## [Work item]
Among the entries below, tally each line in which the word "cvitems" is found, then state the tally alone.

Dataset items:
>>>>

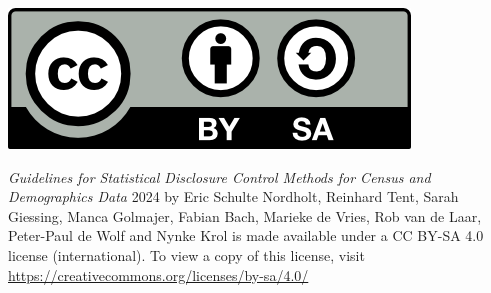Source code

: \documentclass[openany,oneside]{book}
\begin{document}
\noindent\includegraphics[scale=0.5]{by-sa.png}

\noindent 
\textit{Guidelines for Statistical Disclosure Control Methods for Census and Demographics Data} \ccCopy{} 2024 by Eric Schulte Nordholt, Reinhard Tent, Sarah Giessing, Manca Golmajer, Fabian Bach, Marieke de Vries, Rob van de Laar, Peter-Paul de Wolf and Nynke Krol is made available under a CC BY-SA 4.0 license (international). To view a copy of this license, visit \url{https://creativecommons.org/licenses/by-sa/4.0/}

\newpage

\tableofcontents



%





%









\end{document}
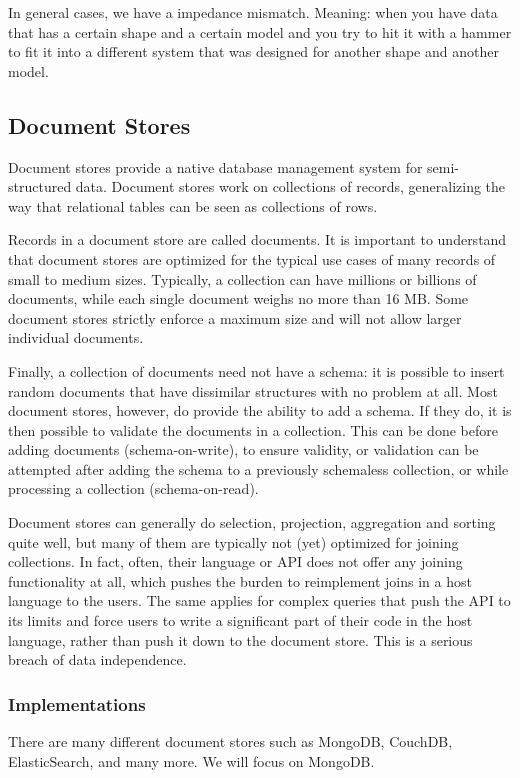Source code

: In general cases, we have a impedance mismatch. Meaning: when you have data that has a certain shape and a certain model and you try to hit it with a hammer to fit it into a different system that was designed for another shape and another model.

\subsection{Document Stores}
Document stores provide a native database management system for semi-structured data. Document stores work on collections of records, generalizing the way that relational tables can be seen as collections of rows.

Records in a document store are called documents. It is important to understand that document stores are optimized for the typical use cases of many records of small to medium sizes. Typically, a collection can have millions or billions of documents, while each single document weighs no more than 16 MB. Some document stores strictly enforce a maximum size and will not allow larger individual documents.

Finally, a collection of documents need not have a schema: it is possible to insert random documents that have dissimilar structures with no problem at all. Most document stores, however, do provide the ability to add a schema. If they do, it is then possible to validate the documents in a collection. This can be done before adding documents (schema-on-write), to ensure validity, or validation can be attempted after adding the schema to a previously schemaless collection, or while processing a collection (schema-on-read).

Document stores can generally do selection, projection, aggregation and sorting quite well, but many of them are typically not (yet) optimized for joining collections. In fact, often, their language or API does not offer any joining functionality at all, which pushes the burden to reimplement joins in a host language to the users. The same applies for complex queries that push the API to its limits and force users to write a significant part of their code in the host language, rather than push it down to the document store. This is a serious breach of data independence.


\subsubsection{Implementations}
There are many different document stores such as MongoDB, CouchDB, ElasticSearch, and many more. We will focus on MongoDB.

<<<<
>>>>

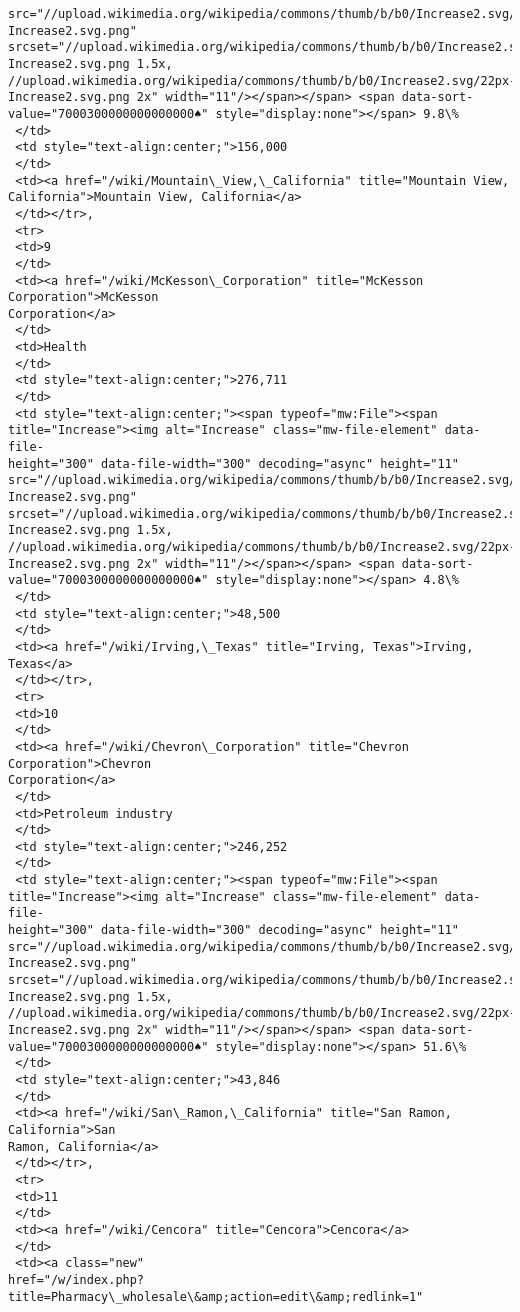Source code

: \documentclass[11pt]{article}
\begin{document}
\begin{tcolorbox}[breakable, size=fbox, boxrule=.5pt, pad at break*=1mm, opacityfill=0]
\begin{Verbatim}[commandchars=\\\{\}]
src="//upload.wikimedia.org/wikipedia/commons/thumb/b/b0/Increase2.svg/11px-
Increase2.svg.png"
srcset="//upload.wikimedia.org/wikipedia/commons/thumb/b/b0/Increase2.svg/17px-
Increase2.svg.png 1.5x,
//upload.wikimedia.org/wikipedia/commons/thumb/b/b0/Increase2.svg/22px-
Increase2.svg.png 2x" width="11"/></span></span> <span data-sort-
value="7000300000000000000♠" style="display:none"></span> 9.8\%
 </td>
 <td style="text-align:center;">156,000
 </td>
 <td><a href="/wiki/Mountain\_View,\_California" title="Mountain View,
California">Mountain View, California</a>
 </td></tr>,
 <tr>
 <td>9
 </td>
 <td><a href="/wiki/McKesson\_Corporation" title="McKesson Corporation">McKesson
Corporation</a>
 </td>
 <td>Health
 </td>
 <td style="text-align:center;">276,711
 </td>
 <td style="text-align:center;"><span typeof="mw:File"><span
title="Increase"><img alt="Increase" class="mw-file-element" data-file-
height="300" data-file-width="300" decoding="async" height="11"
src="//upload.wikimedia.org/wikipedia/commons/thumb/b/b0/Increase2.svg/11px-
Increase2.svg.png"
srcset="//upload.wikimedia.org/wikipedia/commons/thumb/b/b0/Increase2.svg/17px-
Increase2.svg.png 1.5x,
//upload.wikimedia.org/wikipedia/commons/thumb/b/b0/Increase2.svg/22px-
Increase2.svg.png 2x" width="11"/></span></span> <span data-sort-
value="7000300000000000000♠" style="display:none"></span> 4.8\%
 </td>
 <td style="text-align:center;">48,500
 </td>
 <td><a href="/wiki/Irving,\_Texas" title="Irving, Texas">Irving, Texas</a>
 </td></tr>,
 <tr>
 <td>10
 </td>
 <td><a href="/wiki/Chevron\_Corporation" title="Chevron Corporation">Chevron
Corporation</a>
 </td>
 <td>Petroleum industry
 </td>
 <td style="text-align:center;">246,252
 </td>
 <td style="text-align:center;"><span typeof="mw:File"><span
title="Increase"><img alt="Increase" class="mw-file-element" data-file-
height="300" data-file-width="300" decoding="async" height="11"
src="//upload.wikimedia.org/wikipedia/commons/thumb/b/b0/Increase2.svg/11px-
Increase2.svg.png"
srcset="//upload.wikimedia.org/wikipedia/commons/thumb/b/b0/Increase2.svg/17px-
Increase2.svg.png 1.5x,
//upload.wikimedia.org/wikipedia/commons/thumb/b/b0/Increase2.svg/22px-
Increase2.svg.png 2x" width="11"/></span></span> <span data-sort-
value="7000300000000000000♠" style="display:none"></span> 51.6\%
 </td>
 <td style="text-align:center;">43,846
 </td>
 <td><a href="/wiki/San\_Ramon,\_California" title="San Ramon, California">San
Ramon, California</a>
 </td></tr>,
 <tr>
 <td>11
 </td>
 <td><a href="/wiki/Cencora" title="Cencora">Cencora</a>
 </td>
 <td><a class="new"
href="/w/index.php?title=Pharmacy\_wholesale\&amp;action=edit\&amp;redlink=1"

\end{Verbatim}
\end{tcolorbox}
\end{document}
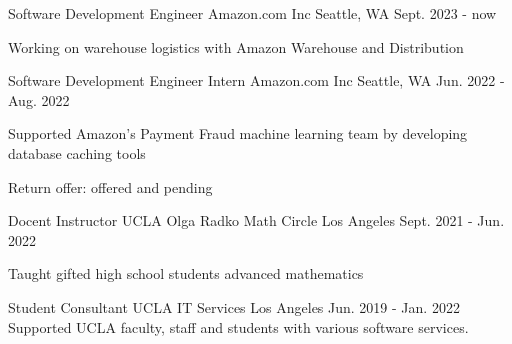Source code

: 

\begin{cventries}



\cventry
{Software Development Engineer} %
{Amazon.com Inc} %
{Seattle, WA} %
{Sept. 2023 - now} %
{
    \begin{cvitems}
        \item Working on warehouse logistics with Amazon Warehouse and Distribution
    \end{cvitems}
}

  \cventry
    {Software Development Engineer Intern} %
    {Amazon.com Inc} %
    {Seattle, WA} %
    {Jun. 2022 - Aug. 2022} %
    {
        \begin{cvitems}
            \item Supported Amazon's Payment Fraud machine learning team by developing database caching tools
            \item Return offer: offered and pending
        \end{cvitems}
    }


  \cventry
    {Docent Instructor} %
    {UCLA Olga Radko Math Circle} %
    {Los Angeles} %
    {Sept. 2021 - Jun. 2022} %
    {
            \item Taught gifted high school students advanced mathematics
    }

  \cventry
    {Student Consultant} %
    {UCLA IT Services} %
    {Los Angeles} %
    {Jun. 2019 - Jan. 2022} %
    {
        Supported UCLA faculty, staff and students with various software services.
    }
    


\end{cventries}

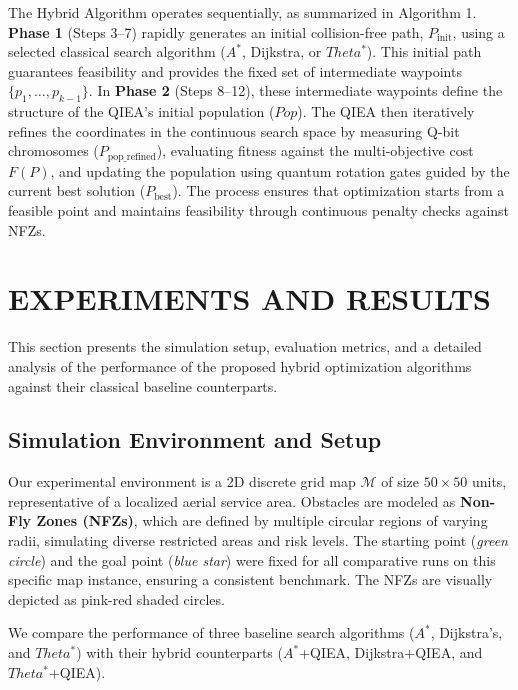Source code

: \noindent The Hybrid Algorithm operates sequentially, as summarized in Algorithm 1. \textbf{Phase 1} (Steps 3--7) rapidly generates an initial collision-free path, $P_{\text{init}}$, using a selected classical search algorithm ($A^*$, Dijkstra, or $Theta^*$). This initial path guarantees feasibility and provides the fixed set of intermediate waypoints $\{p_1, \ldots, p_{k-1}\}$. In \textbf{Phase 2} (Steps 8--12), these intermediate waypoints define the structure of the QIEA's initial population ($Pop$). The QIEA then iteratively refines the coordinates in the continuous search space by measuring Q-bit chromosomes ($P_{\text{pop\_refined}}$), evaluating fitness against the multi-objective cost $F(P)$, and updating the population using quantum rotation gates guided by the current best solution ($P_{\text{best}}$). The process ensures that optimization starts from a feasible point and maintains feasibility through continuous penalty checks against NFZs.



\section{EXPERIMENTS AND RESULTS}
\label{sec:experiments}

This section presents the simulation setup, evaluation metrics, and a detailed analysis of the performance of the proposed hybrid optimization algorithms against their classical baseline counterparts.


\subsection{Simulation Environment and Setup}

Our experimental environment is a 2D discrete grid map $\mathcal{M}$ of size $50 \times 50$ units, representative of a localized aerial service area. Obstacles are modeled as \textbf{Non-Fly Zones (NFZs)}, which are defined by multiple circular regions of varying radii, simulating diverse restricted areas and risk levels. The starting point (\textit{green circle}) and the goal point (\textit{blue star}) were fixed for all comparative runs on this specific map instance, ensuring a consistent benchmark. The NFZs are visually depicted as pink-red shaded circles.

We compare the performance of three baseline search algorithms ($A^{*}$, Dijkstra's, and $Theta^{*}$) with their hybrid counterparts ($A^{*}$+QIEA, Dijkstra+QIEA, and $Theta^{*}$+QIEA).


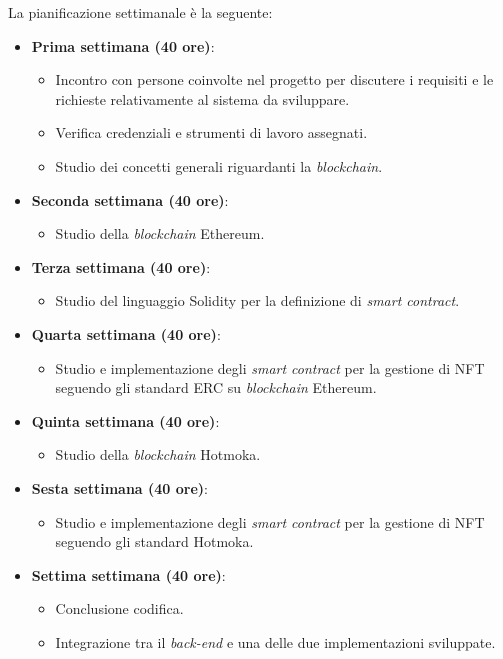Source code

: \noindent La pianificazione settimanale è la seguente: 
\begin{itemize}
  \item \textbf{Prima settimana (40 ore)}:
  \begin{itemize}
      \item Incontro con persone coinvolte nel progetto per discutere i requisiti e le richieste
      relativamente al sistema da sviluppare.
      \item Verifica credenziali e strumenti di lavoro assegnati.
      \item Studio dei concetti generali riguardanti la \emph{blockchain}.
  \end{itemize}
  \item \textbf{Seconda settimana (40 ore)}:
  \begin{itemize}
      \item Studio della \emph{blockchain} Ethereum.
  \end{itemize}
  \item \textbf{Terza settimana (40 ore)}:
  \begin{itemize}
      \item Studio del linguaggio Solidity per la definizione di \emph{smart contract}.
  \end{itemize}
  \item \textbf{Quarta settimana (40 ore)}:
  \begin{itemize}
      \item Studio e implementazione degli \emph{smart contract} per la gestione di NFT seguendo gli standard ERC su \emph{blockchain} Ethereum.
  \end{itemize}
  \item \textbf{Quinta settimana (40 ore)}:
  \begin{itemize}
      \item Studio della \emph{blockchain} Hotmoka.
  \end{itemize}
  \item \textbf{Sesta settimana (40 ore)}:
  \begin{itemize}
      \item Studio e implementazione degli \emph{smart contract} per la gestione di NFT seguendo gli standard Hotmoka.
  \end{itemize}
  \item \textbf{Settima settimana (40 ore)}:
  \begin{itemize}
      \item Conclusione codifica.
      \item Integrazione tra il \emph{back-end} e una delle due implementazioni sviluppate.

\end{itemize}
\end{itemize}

<<<<

## [Reply to the exercise]
4